6次産業は農場側が始めることが多い。当然工場が必要になり、新しく造ることになる。
工場を造る場合、従来からの倉庫などの中に作る場合や、新設の場合、いろいろな形があるが、衛生管理がやりやすく、そして製造効率も良い工場にする必要がある。コストパフォーマンス最高に持って行きたい。
そのために、かなり費用がかかるかと言うと、そうでもない。最初から製造動線とゾーニングを設計するなら特別な費用は必要ない。衛生管理についても、清掃洗浄しやすい構造にすればいい。
この解説では、できるだけいろいろな食品の事例を上げながら説明していく。
事例:伊万里グリーンファーム
この事例は、佐賀県伊万里にある伊万里グリーンファームで、ねぎの生産から、加工、販売までおこなっている。
農場生産でこれから必要なことは、GAP(適正農業規範、農場での一般衛生管理)が必要になってくることだ。

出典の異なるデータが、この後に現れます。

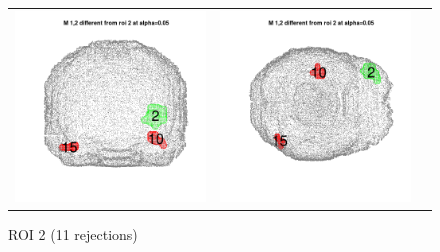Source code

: \documentclass[12pt]{article}
\begin{document}
\begin{figure}[h]
\begin{tabular}{ccc}
\includegraphics[scale = 0.24]{../a7plots/d_2r_2_view2.png} & 
\includegraphics[scale = 0.24]{../a7plots/d_2r_2_view3.png} \\ 
\end{tabular}
\caption{ROI 2 (11 rejections)}
\end{figure}
\end{document}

これは、水、肥料、農薬、圃場の清掃、害獣対策、畜産の場合は薬剤管理、といった安全管理とその記録だ。安全基準を満たした生産物と、産地偽装対応も含めたトレーサビリティになる。
GAPは2020年の東京オリンピック関連への食材食品のHACCPと併用した必須事項になっている。これはオリンピックだけでなく、このあとの一般的な購買基準になっていくだろう。

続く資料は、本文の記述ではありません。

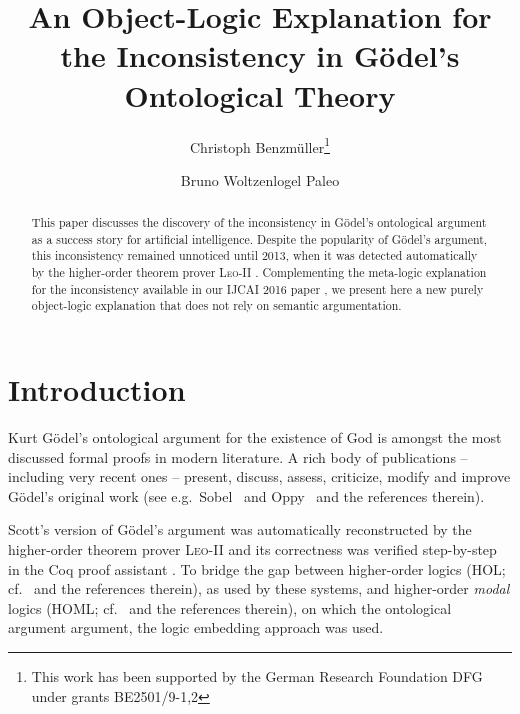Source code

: \documentclass{llncs}
\begin{document}
\title{An Object-Logic Explanation for the Inconsistency in G\"odel's Ontological Theory}
\author{Christoph Benzm\"uller\thanks{This work has been supported by
    the German Research Foundation DFG under grants BE2501/9-1,2} \and Bruno Woltzenlogel Paleo 
}


\maketitle            



\begin{abstract}
  This paper discusses the discovery of the 
  inconsistency in G\"odel's
  ontological argument as a success story for artificial
  intelligence. Despite the popularity of G\"odel's argument, this
  inconsistency remained unnoticed until 2013, 
  when it was detected automatically by the 
  higher-order theorem prover \textsc{Leo-II} \cite{ECAI2014}. Complementing the meta-logic explanation for the inconsistency available in our IJCAI 2016 paper \cite{C55}, we present here a new purely object-logic explanation that does not rely on semantic argumentation.
  
\end{abstract}




\section{Introduction}\label{sec:introduction}
Kurt G\"{o}del's ontological
argument for the existence of God \cite{GoedelNotes,ScottNotes} is
amongst the most discussed formal proofs in modern literature. A rich
body of publications -- including very recent ones -- present,
discuss, assess, criticize, modify and improve G\"{o}del's original
work (see e.g.~Sobel~\cite{sobel2004logic} and Oppy~\cite{sep-ontological-arguments} and the
references therein). 

Scott's version of G\"odel's argument was automatically reconstructed by the higher-order theorem prover \textsc{Leo-II} \cite{C40} and its correctness was verified step-by-step in the Coq proof assistant \cite{CSR}. To bridge the gap between higher-order logics (HOL; cf.~\cite{andrewsSEP} and the references
therein), as used by these systems, and higher-order \emph{modal} logics (HOML; cf.~\cite{homl} and the
references therein), on which the ontological argument argument, the logic embedding approach \cite{J23,C40} was used.
\end{document}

「HACCPがなぜ義務化(制度化)されるのか」だが、家庭の料理で衛生管理を怠って食中毒になるのは仕方ないが、工場や飲食店では大量の食品や料理を出荷提供するので、食中毒や怪我をする異物混入を起こさないようにする。
そこで、義務化が必要になるのだ。公共の場所での「きまり」、例えば道路には、道路交通法があり、守らなければ事故になる。
食品に関する営業は保健所の許可を得ている。これはトイレや手洗いといった常識的な基本的設備も含めたものだが、これは一般衛生管理であり、HACCPは入っていない。

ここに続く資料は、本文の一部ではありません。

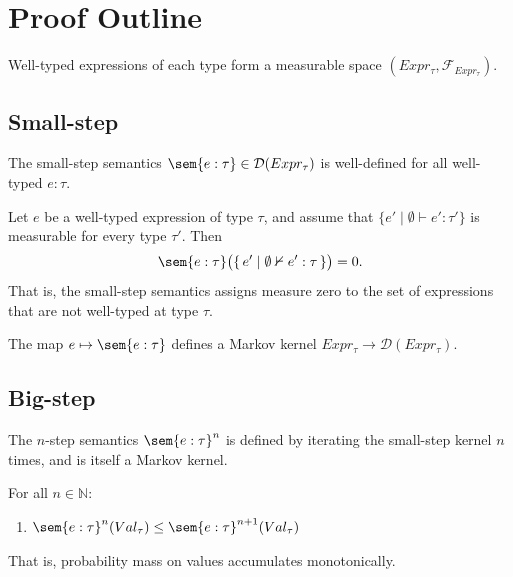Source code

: \section{Proof Outline}

\begin{lemma}
  Well-typed expressions of each type form a measurable space $(Expr_\tau, \mathcal{F}_{Expr_{\tau}})$.
\end{lemma}

\subsection{Small-step}

\begin{lemma}
  The small-step semantics $\sem{e : \tau} \in \mathcal{D}(Expr_{\tau})$ is well-defined for all well-typed $e : \tau$.
\end{lemma}

\begin{lemma}
  Let $e$ be a well-typed expression of type $\tau$, and assume that
  $\{e' \mid \emptyset \vdash e' : \tau'\}$ is measurable for every type $\tau'$.
  Then
  \[
    \sem{e : \tau}\bigl(\{\,e' \mid \emptyset \nvdash e' : \tau\,\}\bigr) = 0.
  \]
  That is, the small-step semantics assigns measure zero to the set of
  expressions that are not well-typed at type $\tau$.
\end{lemma}

\begin{lemma}
  The map $e \mapsto \sem{e : \tau}$ defines a Markov kernel $Expr_\tau \to \mathcal{D}(Expr_\tau)$.
\end{lemma}

\subsection{Big-step}

\begin{lemma}
  The $n$-step semantics $\sem{e : \tau}^n$ is defined by iterating the small-step kernel $n$ times, and is itself a Markov kernel.
\end{lemma}

\begin{lemma}
  For all $n \in \mathbb{N}$:
  \begin{enumerate}
    \item $\sem{e : \tau}^n(Val_\tau) \leq \sem{e : \tau}^{n+1}(Val_\tau)$
  \end{enumerate}
  That is, probability mass on values accumulates monotonically.
\end{lemma}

これに加え、これからの義務化に繋がる「HACCP導入型基準」がHACCPを実施する軸になる。
ねぎ加工工場の図面だが、衛生管理対応と、製造効率化に対応している。
図の右に収穫したネギが入ってくる。選別し、根切りするまでが一般作業ゾーン(汚染ゾーン)で、ここで処理した生鮮ねぎのまま箱詰めされて出荷に行くルートがある。もう一つのルートは、準清潔ゾーンで一次洗浄したあと、清潔ゾーン(衛生ゾーン)に入り、カットねぎに加工される。更にここからのルートは、ドレッシングや乾燥ネギ製品へとなっていく。
http://www.imari-gf.com/
で、動画で工場内を見ることが出来る。
この工場は、乳牛生産者が作った店舗併設の加工工場で、主製品の牛乳、ヨーグルト洋菓子などの販売店と、工場の製品は多店舗に配送されている。
略図面だが、この工場の特徴は、通路が無いことだ。
通路を無くすことで、工場内を広く使えるし、通路の清掃も不要になる。製造上も待ち受けや移動の手間とコストが無くなる。
ゾーニングは、これら2つの工場とも3段階になっているが、基本的には2段階(汚染と清潔)でいい。ただ、ある程度の規模がある工場なら3段階にしたほうが、中心部の清潔ゾーンへの虫の侵入問題がほとんど無くなる。
ゾーニングの境目は、壁でなくてもよい。
パーティション(衝立)、ライン、パススルーの棚や冷蔵庫、チェーン、表示、簡易カーテンなどで出来る。
境目だが、原材料の入っているダンボールは外側が汚染されていて、虫、ホコリ、ゴミなどの問題があるので、このダンボールをどこで止めるかになる。
ダンボールを置くのは、外ともつながっているので、汚染ゾーン。その奥の製造エリアに持っていくときに、ダンボールから中の原材料を出して移動する。